AL

75 5 5
                                    

Al tidak mengerti mengapa perempuan itu menarik perhatiannya. Secara keseluruhan, perempuan itu tidak lebih daripada noda kelabu kecil di antara aneka warna di Pasar Natal di Columbus Circle, New York.

Pasar yang terletak di sudut barat daya Central Park itu tampak hidup dengan aneka warna, aroma, dan suara. Sedangkan penampilan perempuan itu tampak berbeda. Tetapi tetap saja, perempuan itu menarik perhatian Al saat berdiri di dekatnya, di depan sebuah stan barang-barang keramik.

Perempuan itu tampak serius melihat-lihat guci kecil. Entah mengapa itu membuat Al tersenyum. Sepertinya hal itu membuat Al terpesona. Dan, membuat Al betah menatapnya lebih lama lagi.

Tinggi tubuh perempuan itu lebih pendek dari rata-rata perempuan Amerika. Rambutnya yang dikepang Perancis berwarna cokelat. Hidungnya bertulang tinggi. Saat berbalik setelah membayar guci kecil yang sedari tadi dilihatnya, Al bisa melihat bola matanya. Berwarna biru, memancarkan kecerdasan dan humor yang bagus. Sepertinya dia berdarah campuran.

Al mengikuti perempuan itu hingga ke dekat stan buku. Dia terus memperhatikannya sambil ikut mengambil sebuah buku, entah buku apa. Yang jadi pusat perhatiannya adalah perempuan itu, bukan buku.

Ketika ada seorang anak kecil melintas dengan cepat hingga menabrak punggung perempuan itu, Al terlambat bergerak. Beruntung perempuan itu tidak terjerembab, hanya membuat buku-buku berjatuhan. Segera saja Al menunduk membantunya.

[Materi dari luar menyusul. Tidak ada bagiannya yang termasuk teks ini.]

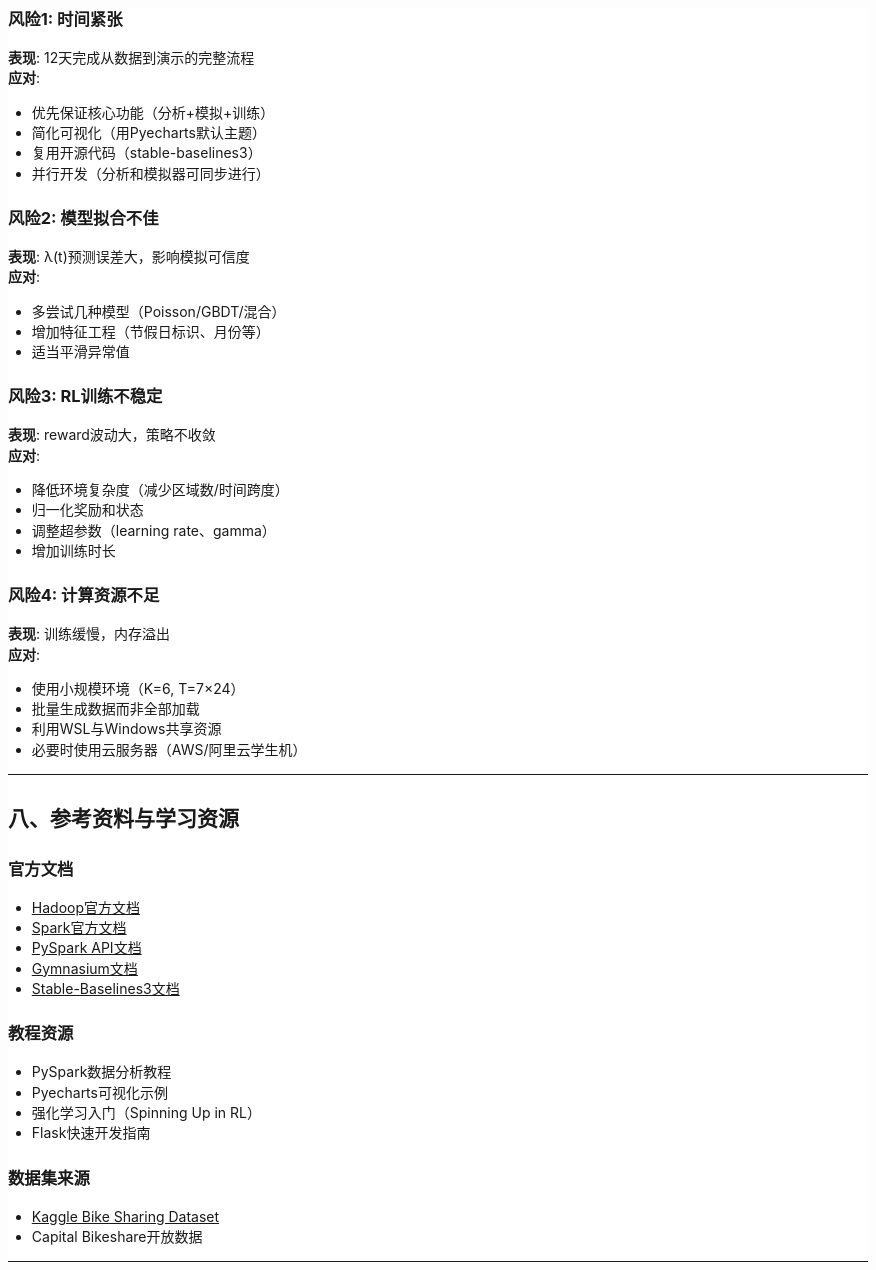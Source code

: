 ### **风险1: 时间紧张**
**表现**: 12天完成从数据到演示的完整流程  
**应对**:
- 优先保证核心功能（分析+模拟+训练）
- 简化可视化（用Pyecharts默认主题）
- 复用开源代码（stable-baselines3）
- 并行开发（分析和模拟器可同步进行）

### **风险2: 模型拟合不佳**
**表现**: λ(t)预测误差大，影响模拟可信度  
**应对**:
- 多尝试几种模型（Poisson/GBDT/混合）
- 增加特征工程（节假日标识、月份等）
- 适当平滑异常值

### **风险3: RL训练不稳定**
**表现**: reward波动大，策略不收敛  
**应对**:
- 降低环境复杂度（减少区域数/时间跨度）
- 归一化奖励和状态
- 调整超参数（learning rate、gamma）
- 增加训练时长

### **风险4: 计算资源不足**
**表现**: 训练缓慢，内存溢出  
**应对**:
- 使用小规模环境（K=6, T=7×24）
- 批量生成数据而非全部加载
- 利用WSL与Windows共享资源
- 必要时使用云服务器（AWS/阿里云学生机）

---

## 八、参考资料与学习资源

### **官方文档**
- [Hadoop官方文档](https://hadoop.apache.org/docs/)
- [Spark官方文档](https://spark.apache.org/docs/latest/)
- [PySpark API文档](https://spark.apache.org/docs/latest/api/python/)
- [Gymnasium文档](https://gymnasium.farama.org/)
- [Stable-Baselines3文档](https://stable-baselines3.readthedocs.io/)

### **教程资源**
- PySpark数据分析教程
- Pyecharts可视化示例
- 强化学习入门（Spinning Up in RL）
- Flask快速开发指南

### **数据集来源**
- [Kaggle Bike Sharing Dataset](https://www.kaggle.com/c/bike-sharing-demand)
- Capital Bikeshare开放数据

---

"Hai," sapa Al sambil tersenyum. "Aku bantu ya?"

Perempuan itu ikut tersenyum dan berkata, "Ya. Thanks."

Sungguh, sebuah senyum paling manis yang pernah dilihat Al. Entah dari mana datangnya, muncul sebuah pemikiran dalam otak Al yang mengatakan kalau dialah orangnya. Tidak tahu apa maksud pikirannya sendiri.

Setelah selesai mengembalikan buku ke tempatnya, Al dan perempuan itu saling tatap. Mata mereka bertemu di udara tanpa kata-kata. Jantungnya seakan berhenti berdegup dalam sesaat.

"Aku harus pergi," ucap perempuan itu pada detik selanjutnya.

Al tersadar dari lamunannya dan lekas menunduk. Dia mengangguk-angguk. "Tentu saja."

"Terima kasih lagi."

Al mengangkat tatapannya ke arah perempuan itu. Sepasang mata itu lagi-lagi membuatnya membeku. "No problem. Bye."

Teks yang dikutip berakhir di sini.